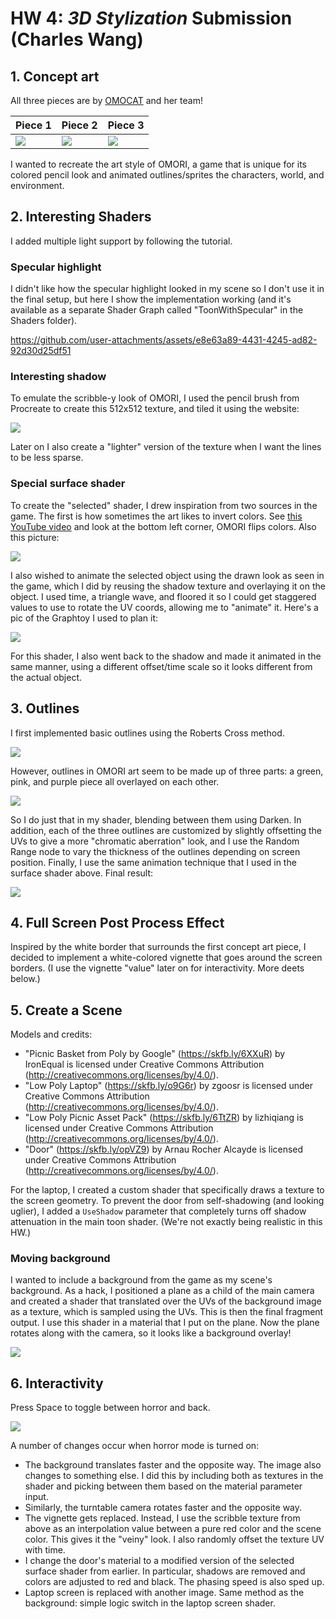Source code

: # HW 4: *3D Stylization* Submission (Charles Wang)

## 1. Concept art

All three pieces are by [OMOCAT](https://x.com/_omocat) and her team!

| Piece 1 | Piece 2 | Piece 3 |
|-------|------|-------|
|![](Writeup/1.png)|![](Writeup/2.png)|![](Writeup/3.png)|

I wanted to recreate the art style of OMORI, a game that is unique for its colored pencil look and animated outlines/sprites the characters, world, and environment.

## 2. Interesting Shaders

I added multiple light support by following the tutorial.

### Specular highlight

I didn't like how the specular highlight looked in my scene so I don't use it in the final setup, but here I show the implementation working (and it's available as a separate Shader Graph called "ToonWithSpecular" in the Shaders folder).

https://github.com/user-attachments/assets/e8e63a89-4431-4245-ad82-92d30d25df51

### Interesting shadow

To emulate the scribble-y look of OMORI, I used the pencil brush from Procreate to create this 512x512 texture, and tiled it using the website:

![](Assets/Textures/shadow.png)

Later on I also create a "lighter" version of the texture when I want the lines to be less sparse.

### Special surface shader

To create the "selected" shader, I drew inspiration from two sources in the game. The first is how sometimes the art likes to invert colors. See [this YouTube video](https://www.youtube.com/watch?v=dU_Wbl5va3E) and look at the bottom left corner, OMORI flips colors. Also this picture:

![](Writeup/opp.jpg)

I also wished to animate the selected object using the drawn look as seen in the game, which I did by reusing the shadow texture and overlaying it on the object. I used time, a triangle wave, and floored it so I could get staggered values to use to rotate the UV coords, allowing me to "animate" it. Here's a pic of the Graphtoy I used to plan it:

![](Writeup/graph.png)

For this shader, I also went back to the shadow and made it animated in the same manner, using a different offset/time scale so it looks different from the actual object.

## 3. Outlines

I first implemented basic outlines using the Roberts Cross method.

![](Writeup/basic-outlines.png)

However, outlines in OMORI art seem to be made up of three parts: a green, pink, and purple piece all overlayed on each other.

![](Writeup/outlineex.png)

So I do just that in my shader, blending between them using Darken. In addition, each of the three outlines are customized by slightly offsetting the UVs to give a more "chromatic aberration" look, and I use the Random Range node to vary the thickness of the outlines depending on screen position. Finally, I use the same animation technique that I used in the surface shader above. Final result:

![](Writeup/cool-outlines.png)

## 4. Full Screen Post Process Effect

Inspired by the white border that surrounds the first concept art piece, I decided to implement a white-colored vignette that goes around the screen borders. (I use the vignette "value" later on for interactivity. More deets below.)

## 5. Create a Scene

Models and credits:

- "Picnic Basket from Poly by Google" (https://skfb.ly/6XXuR) by IronEqual is licensed under Creative Commons Attribution (http://creativecommons.org/licenses/by/4.0/).
- "Low Poly Laptop" (https://skfb.ly/o9G6r) by zgoosr is licensed under Creative Commons Attribution (http://creativecommons.org/licenses/by/4.0/).
- "Low Poly Picnic Asset Pack" (https://skfb.ly/6TtZR) by lizhiqiang is licensed under Creative Commons Attribution (http://creativecommons.org/licenses/by/4.0/).
- "Door" (https://skfb.ly/opVZ9) by Arnau Rocher Alcayde is licensed under Creative Commons Attribution (http://creativecommons.org/licenses/by/4.0/).

For the laptop, I created a custom shader that specifically draws a texture to the screen geometry. To prevent the door from self-shadowing (and looking uglier), I added a `UseShadow` parameter that completely turns off shadow attenuation in the main toon shader. (We're not exactly being realistic in this HW.)

### Moving background

I wanted to include a background from the game as my scene's background. As a hack, I positioned a plane as a child of the main camera and created a shader that translated over the UVs of the background image as a texture, which is sampled using the UVs. This is then the final fragment output. I use this shader in a material that I put on the plane. Now the plane rotates along with the camera, so it looks like a background overlay!

![](Writeup/hack.png)

## 6. Interactivity

Press Space to toggle between horror and back.

![](Writeup/horror.png)

A number of changes occur when horror mode is turned on:

- The background translates faster and the opposite way. The image also changes to something else. I did this by including both as textures in the shader and picking between them based on the material parameter input.
- Similarly, the turntable camera rotates faster and the opposite way.
- The vignette gets replaced. Instead, I use the scribble texture from above as an interpolation value between a pure red color and the scene color. This gives it the "veiny" look. I also randomly offset the texture UV with time.
- I change the door's material to a modified version of the selected surface shader from earlier. In particular, shadows are removed and colors are adjusted to red and black. The phasing speed is also sped up.
- Laptop screen is replaced with another image. Same method as the background: simple logic switch in the laptop screen shader.
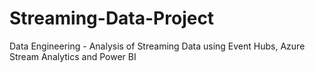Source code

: # Streaming-Data-Project
Data Engineering - Analysis of Streaming Data using Event Hubs, Azure Stream Analytics and Power BI
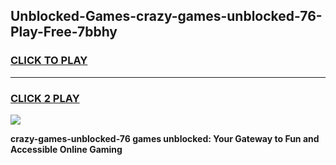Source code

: 
## Unblocked-Games-crazy-games-unblocked-76-Play-Free-7bbhy
<h3>
<a href="https://premium76.site?title=crazy-games-unblocked-76&ref=19M">CLICK TO PLAY</a></h3>
<hr>

<h3>
<a href="https://premium76.site?title=crazy-games-unblocked-76&ref=19M">CLICK 2 PLAY</a>
  
</h3>

<a href="https://premium76.site?title=crazy-games-unblocked-76&ref=19M"><img src="https://clearcache.store/games.png"></a>


**crazy-games-unblocked-76 games unblocked: Your Gateway to Fun and Accessible Online Gaming**
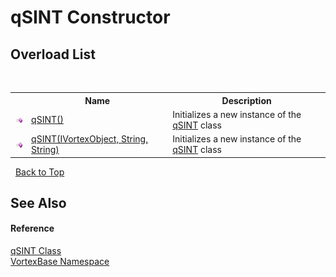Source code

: # qSINT Constructor 
 


## Overload List
&nbsp;<table><tr><th></th><th>Name</th><th>Description</th></tr><tr><td>![Public method](media/pubmethod.gif "Public method")</td><td><a href="M_VortexBase_qSINT__ctor.md">qSINT()</a></td><td>
Initializes a new instance of the <a href="T_VortexBase_qSINT.md">qSINT</a> class</td></tr><tr><td>![Public method](media/pubmethod.gif "Public method")</td><td><a href="M_VortexBase_qSINT__ctor_1.md">qSINT(IVortexObject, String, String)</a></td><td>
Initializes a new instance of the <a href="T_VortexBase_qSINT.md">qSINT</a> class</td></tr></table>&nbsp;
<a href="#qsint-constructor">Back to Top</a>

## See Also


#### Reference
<a href="T_VortexBase_qSINT.md">qSINT Class</a><br /><a href="N_VortexBase.md">VortexBase Namespace</a><br />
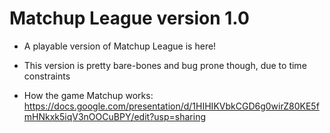 # Matchup League version 1.0

- A playable version of Matchup League is here!
- This version is pretty bare-bones and bug prone though, due to time constraints

- How the game Matchup works: https://docs.google.com/presentation/d/1HIHIKVbkCGD6g0wirZ80KE5fmHNkxk5iqV3nOOCuBPY/edit?usp=sharing
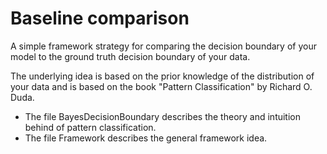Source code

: # Baseline comparison
A simple framework strategy for comparing the decision boundary of your model to the ground truth decision boundary of your data.

The underlying idea is based on the prior knowledge of the distribution of your data and is based on the book "Pattern Classification" by Richard O. Duda.

* The file BayesDecisionBoundary describes the theory and intuition behind of pattern classification.
* The file Framework describes the general framework idea.
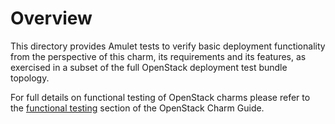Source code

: # Overview

This directory provides Amulet tests to verify basic deployment functionality
from the perspective of this charm, its requirements and its features, as
exercised in a subset of the full OpenStack deployment test bundle topology.

For full details on functional testing of OpenStack charms please refer to
the [functional testing][charm-guide-functional-testing] section of the
OpenStack Charm Guide.

<!-- LINKS -->

[charm-guide-functional-testing]: https://docs.openstack.org/charm-guide/latest/testing.html#functional-testing
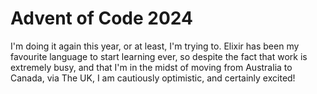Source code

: # Advent of Code 2024

I'm doing it again this year, or at least, I'm trying to. Elixir has been my
favourite language to start learning ever, so despite the fact that work is
extremely busy, and that I'm in the midst of moving from Australia to Canada,
via The UK, I am cautiously optimistic, and certainly excited!
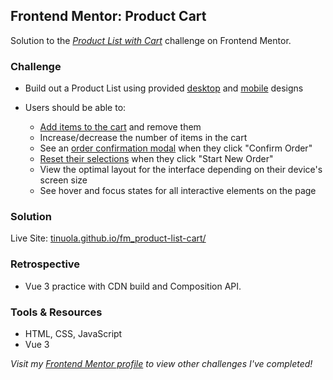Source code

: ## Frontend Mentor: Product Cart

Solution to the _[Product List with Cart](https://www.frontendmentor.io/challenges/product-list-with-cart-5MmqLVAp_d)_ challenge on Frontend Mentor.

### Challenge

- Build out a Product List using provided [desktop](/assets/design/01_preview.jpg) and [mobile](/assets/design/06_mobile-design-empty.jpg) designs
- Users should be able to:

  - [Add items to the cart](/assets/design/04_desktop-design-selected.jpg) and remove them
  - Increase/decrease the number of items in the cart
  - See an [order confirmation modal](/assets/design/05_desktop-design-order-confirmation.jpg) when they click "Confirm Order"
  - [Reset their selections](/assets/design/02_desktop-design-empty.jpg) when they click "Start New Order"
  - View the optimal layout for the interface depending on their device's screen size
  - See hover and focus states for all interactive elements on the page

### Solution

Live Site: [tinuola.github.io/fm_product-list-cart/](https://tinuola.github.io/fm_product-list-cart/)

### Retrospective

- Vue 3 practice with CDN build and Composition API.

### Tools & Resources

- HTML, CSS, JavaScript
- Vue 3

_Visit my [Frontend Mentor profile](https://www.frontendmentor.io/profile/tinuola) to view other challenges I've completed!_
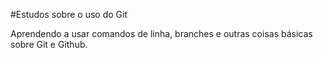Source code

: #Estudos sobre o uso do Git

Aprendendo a usar comandos de linha, branches e outras coisas básicas sobre Git e Github.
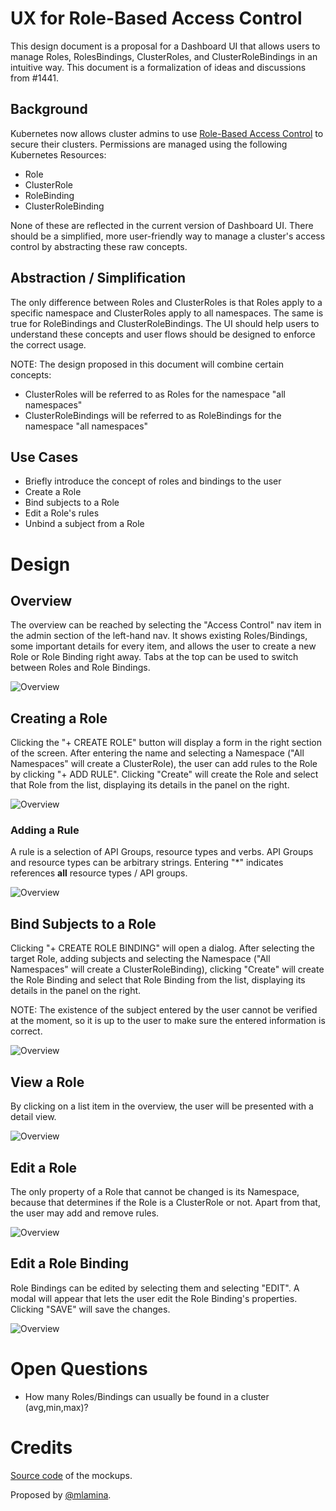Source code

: # UX for Role-Based Access Control

This design document is a proposal for a Dashboard UI that
allows users to manage Roles, RolesBindings, ClusterRoles, and 
ClusterRoleBindings in an intuitive way. This document is a 
formalization of ideas and discussions from #1441.

## Background

Kubernetes now allows cluster admins to use 
[Role-Based Access Control](http://kubernetes.io/docs/admin/authorization/) to secure their clusters. 
Permissions are managed using the following Kubernetes Resources:
* Role
* ClusterRole
* RoleBinding
* ClusterRoleBinding

None of these are reflected in the current version of Dashboard UI. There should be a simplified, 
more user-friendly way to manage a cluster's access control by abstracting these raw concepts.


## Abstraction / Simplification

The only difference between Roles and ClusterRoles is that Roles apply to a specific namespace 
and ClusterRoles apply to all namespaces. The same is true for RoleBindings and ClusterRoleBindings. 
The UI should help users to understand these concepts and user flows should be designed to enforce
the correct usage. 

NOTE: The design proposed in this document will combine certain concepts:
* ClusterRoles will be referred to as Roles for the namespace "all namespaces"
* ClusterRoleBindings will be referred to as RoleBindings for the namespace "all namespaces"

## Use Cases

* Briefly introduce the concept of roles and bindings to the user
* Create a Role
* Bind subjects to a Role
* Edit a Role's rules
* Unbind a subject from a Role

# Design



## Overview

The overview can be reached by selecting the "Access Control" nav item in the admin section of the
left-hand nav. It shows existing Roles/Bindings, some important details for every item, and allows
the user to create a new Role or Role Binding right away. Tabs at the top can be used to switch 
between Roles and Role Bindings.

![Overview](mockups/21-11-2016-access-control/overview.png)

## Creating a Role

Clicking the "+ CREATE ROLE" button will display a form in the right section of the screen. 
After entering the name and selecting a Namespace ("All Namespaces" will create a ClusterRole),
the user can add rules to the Role by clicking "+ ADD RULE". Clicking "Create" will create the Role and select that 
Role from the list, displaying its details in the panel on the right.

![Overview](mockups/21-11-2016-access-control/create-role.png)

### Adding a Rule

A rule is a selection of API Groups, resource types and verbs. API Groups and resource types 
can be arbitrary strings. Entering "*" indicates references __all__ resource types / API groups.

![Overview](mockups/21-11-2016-access-control/new-rule.png)

## Bind Subjects to a Role

Clicking "+ CREATE ROLE BINDING" will open a dialog. After selecting the
target Role, adding subjects and selecting the Namespace ("All Namespaces" will create a ClusterRoleBinding), 
clicking "Create" will create the Role Binding and select that Role Binding from the list, displaying its details in the panel on the right.

NOTE: The existence of the subject entered by the user cannot be verified at the moment, so it is up to the 
user to make sure the entered information is correct.

![Overview](mockups/21-11-2016-access-control/create-binding.png)

## View a Role

By clicking on a list item in the overview, the user will be presented with a detail view.

![Overview](mockups/21-11-2016-access-control/view-role.png)

## Edit a Role

The only property of a Role that cannot be changed is its Namespace, because that determines
if the Role is a ClusterRole or not. Apart from that, the user may add and remove rules.

![Overview](mockups/21-11-2016-access-control/edit-role.png)

## Edit a Role Binding

Role Bindings can be edited by selecting them and selecting "EDIT". A modal will appear that lets the user 
edit the Role Binding's properties. Clicking "SAVE" will save the changes.

![Overview](mockups/21-11-2016-access-control/edit-role-binding.png)

# Open Questions
* How many Roles/Bindings can usually be found in a cluster (avg,min,max)?

# Credits
[Source code](mockups/21-11-2016-access-control/dashboard-rbac-ui.bmpr)
of the mockups.

Proposed by [@mlamina](https://github.com/mlamina).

++++++

Only the lines from the one containing "between Roles and Role Bindings." through the one containing "After selecting the" are to be retyped, both boundary lines included, with no other material.

TASK RESPONSE>
between Roles and Role Bindings.

![Overview](mockups/21-11-2016-access-control/overview.png)

## Creating a Role

Clicking the "+ CREATE ROLE" button will display a form in the right section of the screen. 
After entering the name and selecting a Namespace ("All Namespaces" will create a ClusterRole),
the user can add rules to the Role by clicking "+ ADD RULE". Clicking "Create" will create the Role and select that 
Role from the list, displaying its details in the panel on the right.

![Overview](mockups/21-11-2016-access-control/create-role.png)

### Adding a Rule

A rule is a selection of API Groups, resource types and verbs. API Groups and resource types 
can be arbitrary strings. Entering "*" indicates references __all__ resource types / API groups.

![Overview](mockups/21-11-2016-access-control/new-rule.png)

## Bind Subjects to a Role

Clicking "+ CREATE ROLE BINDING" will open a dialog. After selecting the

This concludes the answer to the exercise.